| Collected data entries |
========================

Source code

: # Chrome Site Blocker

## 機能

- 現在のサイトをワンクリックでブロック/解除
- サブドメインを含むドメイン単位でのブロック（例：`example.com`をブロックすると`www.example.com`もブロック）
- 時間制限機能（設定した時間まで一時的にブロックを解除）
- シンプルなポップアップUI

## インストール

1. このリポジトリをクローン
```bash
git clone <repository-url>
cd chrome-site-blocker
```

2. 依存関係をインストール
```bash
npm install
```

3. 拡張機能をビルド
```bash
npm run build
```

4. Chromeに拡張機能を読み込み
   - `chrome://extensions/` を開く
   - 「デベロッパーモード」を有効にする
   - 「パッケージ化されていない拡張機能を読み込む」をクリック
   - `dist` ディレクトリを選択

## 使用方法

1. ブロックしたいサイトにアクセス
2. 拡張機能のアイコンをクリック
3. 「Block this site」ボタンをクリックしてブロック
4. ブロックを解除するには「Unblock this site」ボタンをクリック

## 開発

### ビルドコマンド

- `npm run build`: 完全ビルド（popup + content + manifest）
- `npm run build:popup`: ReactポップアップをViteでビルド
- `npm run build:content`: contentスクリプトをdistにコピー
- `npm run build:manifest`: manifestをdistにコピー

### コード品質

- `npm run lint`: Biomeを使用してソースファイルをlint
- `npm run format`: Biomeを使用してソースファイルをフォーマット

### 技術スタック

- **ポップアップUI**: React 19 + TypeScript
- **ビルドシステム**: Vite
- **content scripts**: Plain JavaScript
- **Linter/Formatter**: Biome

========================

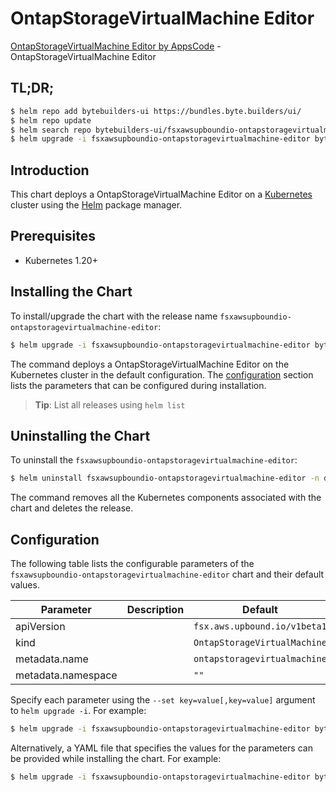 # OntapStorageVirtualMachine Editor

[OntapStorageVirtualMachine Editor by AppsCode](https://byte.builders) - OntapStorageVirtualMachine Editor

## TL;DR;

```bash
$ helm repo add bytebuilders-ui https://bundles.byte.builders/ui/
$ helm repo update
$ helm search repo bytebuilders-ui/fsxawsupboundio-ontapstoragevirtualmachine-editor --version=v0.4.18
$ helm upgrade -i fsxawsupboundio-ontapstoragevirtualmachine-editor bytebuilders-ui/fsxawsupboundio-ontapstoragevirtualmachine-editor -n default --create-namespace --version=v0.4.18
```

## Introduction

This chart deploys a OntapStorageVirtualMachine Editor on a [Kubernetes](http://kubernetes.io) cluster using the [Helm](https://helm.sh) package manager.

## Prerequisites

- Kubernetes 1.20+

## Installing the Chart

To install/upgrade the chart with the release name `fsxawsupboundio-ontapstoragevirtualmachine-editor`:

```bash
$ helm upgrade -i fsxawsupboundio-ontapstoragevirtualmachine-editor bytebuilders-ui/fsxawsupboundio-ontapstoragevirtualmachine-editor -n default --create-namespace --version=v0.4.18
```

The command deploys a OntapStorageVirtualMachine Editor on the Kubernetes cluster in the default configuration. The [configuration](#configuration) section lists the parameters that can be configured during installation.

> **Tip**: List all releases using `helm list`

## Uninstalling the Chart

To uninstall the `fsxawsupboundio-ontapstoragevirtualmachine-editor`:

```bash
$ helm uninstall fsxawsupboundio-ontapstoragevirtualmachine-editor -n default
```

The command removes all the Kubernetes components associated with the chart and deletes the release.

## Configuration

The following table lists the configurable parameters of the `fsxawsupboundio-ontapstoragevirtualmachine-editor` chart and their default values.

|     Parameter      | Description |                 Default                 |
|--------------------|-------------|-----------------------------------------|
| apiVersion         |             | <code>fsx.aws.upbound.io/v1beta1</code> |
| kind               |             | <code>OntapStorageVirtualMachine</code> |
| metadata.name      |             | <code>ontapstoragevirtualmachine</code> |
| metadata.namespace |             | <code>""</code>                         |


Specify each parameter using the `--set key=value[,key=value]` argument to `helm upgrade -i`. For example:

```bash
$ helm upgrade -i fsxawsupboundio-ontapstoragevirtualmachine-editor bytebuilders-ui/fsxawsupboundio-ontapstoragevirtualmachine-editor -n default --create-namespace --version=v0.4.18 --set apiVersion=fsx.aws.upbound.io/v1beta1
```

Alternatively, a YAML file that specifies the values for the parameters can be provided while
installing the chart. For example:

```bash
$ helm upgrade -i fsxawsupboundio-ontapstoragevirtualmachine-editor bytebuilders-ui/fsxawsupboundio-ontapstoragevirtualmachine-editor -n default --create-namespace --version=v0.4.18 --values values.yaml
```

========================

| TASK ITEM |
The entries above hold a line with "2. 依存関係をインストール" and a later line with "- **Linter/Formatter**: Biome". Write out exactly those lines and all lines between, nothing more.

| RESPONSE TO THE EXERCISE |
2. 依存関係をインストール
```bash
npm install
```

3. 拡張機能をビルド
```bash
npm run build
```

4. Chromeに拡張機能を読み込み
   - `chrome://extensions/` を開く
   - 「デベロッパーモード」を有効にする
   - 「パッケージ化されていない拡張機能を読み込む」をクリック
   - `dist` ディレクトリを選択

## 使用方法

1. ブロックしたいサイトにアクセス
2. 拡張機能のアイコンをクリック
3. 「Block this site」ボタンをクリックしてブロック
4. ブロックを解除するには「Unblock this site」ボタンをクリック

## 開発

### ビルドコマンド

- `npm run build`: 完全ビルド（popup + content + manifest）
- `npm run build:popup`: ReactポップアップをViteでビルド
- `npm run build:content`: contentスクリプトをdistにコピー
- `npm run build:manifest`: manifestをdistにコピー

### コード品質

- `npm run lint`: Biomeを使用してソースファイルをlint
- `npm run format`: Biomeを使用してソースファイルをフォーマット

### 技術スタック

- **ポップアップUI**: React 19 + TypeScript
- **ビルドシステム**: Vite
- **content scripts**: Plain JavaScript
- **Linter/Formatter**: Biome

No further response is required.